(EXTRACTED MATERIAL)

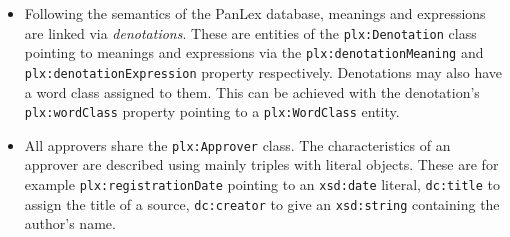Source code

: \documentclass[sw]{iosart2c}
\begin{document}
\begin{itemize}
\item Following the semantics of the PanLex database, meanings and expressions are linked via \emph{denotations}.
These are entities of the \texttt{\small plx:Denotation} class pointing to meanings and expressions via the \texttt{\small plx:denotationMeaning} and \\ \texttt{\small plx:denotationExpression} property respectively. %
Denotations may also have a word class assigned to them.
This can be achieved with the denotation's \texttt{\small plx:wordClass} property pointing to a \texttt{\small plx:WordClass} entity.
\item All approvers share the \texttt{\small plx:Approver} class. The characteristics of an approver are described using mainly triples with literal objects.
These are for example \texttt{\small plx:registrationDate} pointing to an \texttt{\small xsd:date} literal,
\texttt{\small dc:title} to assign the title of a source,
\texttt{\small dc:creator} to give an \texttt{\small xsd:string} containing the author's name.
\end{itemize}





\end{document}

(End EXTRACTED MATERIAL)
(EXTRACTED MATERIAL)

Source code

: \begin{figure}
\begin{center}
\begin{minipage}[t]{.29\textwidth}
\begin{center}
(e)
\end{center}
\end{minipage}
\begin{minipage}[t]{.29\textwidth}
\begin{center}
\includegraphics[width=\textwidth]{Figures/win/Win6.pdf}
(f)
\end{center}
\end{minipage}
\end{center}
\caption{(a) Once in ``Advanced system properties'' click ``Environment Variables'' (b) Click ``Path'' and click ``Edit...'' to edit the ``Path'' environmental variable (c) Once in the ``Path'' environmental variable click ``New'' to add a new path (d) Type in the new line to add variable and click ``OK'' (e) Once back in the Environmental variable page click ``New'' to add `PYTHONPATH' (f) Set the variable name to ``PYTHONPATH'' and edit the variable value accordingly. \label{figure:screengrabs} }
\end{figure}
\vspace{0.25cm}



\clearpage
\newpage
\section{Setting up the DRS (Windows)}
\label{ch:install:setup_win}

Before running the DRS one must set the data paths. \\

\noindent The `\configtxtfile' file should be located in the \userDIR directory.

(End EXTRACTED MATERIAL)
(EXTRACTED MATERIAL)

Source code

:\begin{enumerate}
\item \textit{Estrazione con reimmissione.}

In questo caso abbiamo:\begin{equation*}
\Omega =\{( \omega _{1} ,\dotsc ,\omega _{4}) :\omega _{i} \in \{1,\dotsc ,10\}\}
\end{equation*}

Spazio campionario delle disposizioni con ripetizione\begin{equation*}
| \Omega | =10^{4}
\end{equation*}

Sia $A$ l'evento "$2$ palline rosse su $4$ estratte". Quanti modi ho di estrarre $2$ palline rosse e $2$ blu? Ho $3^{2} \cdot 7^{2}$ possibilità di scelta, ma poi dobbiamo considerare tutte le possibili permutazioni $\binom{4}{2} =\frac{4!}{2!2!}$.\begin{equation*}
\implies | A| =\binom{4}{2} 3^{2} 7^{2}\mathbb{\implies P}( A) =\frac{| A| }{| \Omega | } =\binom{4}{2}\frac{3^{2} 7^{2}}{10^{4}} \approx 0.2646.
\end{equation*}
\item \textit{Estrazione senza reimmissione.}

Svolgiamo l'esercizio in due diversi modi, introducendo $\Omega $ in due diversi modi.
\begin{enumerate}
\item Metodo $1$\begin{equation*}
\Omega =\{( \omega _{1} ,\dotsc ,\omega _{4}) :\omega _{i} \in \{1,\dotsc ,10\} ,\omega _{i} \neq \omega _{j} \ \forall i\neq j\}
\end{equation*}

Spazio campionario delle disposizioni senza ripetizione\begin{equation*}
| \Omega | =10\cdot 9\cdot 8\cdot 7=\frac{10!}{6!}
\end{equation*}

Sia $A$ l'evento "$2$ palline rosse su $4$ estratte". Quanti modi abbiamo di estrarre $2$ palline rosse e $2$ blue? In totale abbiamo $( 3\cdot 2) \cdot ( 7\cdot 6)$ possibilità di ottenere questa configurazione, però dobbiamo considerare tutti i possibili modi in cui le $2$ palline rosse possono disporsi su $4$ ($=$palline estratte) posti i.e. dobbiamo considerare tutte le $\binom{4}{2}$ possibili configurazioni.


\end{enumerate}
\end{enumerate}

(End EXTRACTED MATERIAL)

- WORK REQUIRED
Check each line of the records for the word "property" and extract those that contain it.

- RESULT FOR THIS EXERCISE
These are entities of the \texttt{\small plx:Denotation} class pointing to meanings and expressions via the \texttt{\small plx:denotationMeaning} and \\ \texttt{\small plx:denotationExpression} property respectively. %
This can be achieved with the denotation's \texttt{\small plx:wordClass} property pointing to a \texttt{\small plx:WordClass} entity.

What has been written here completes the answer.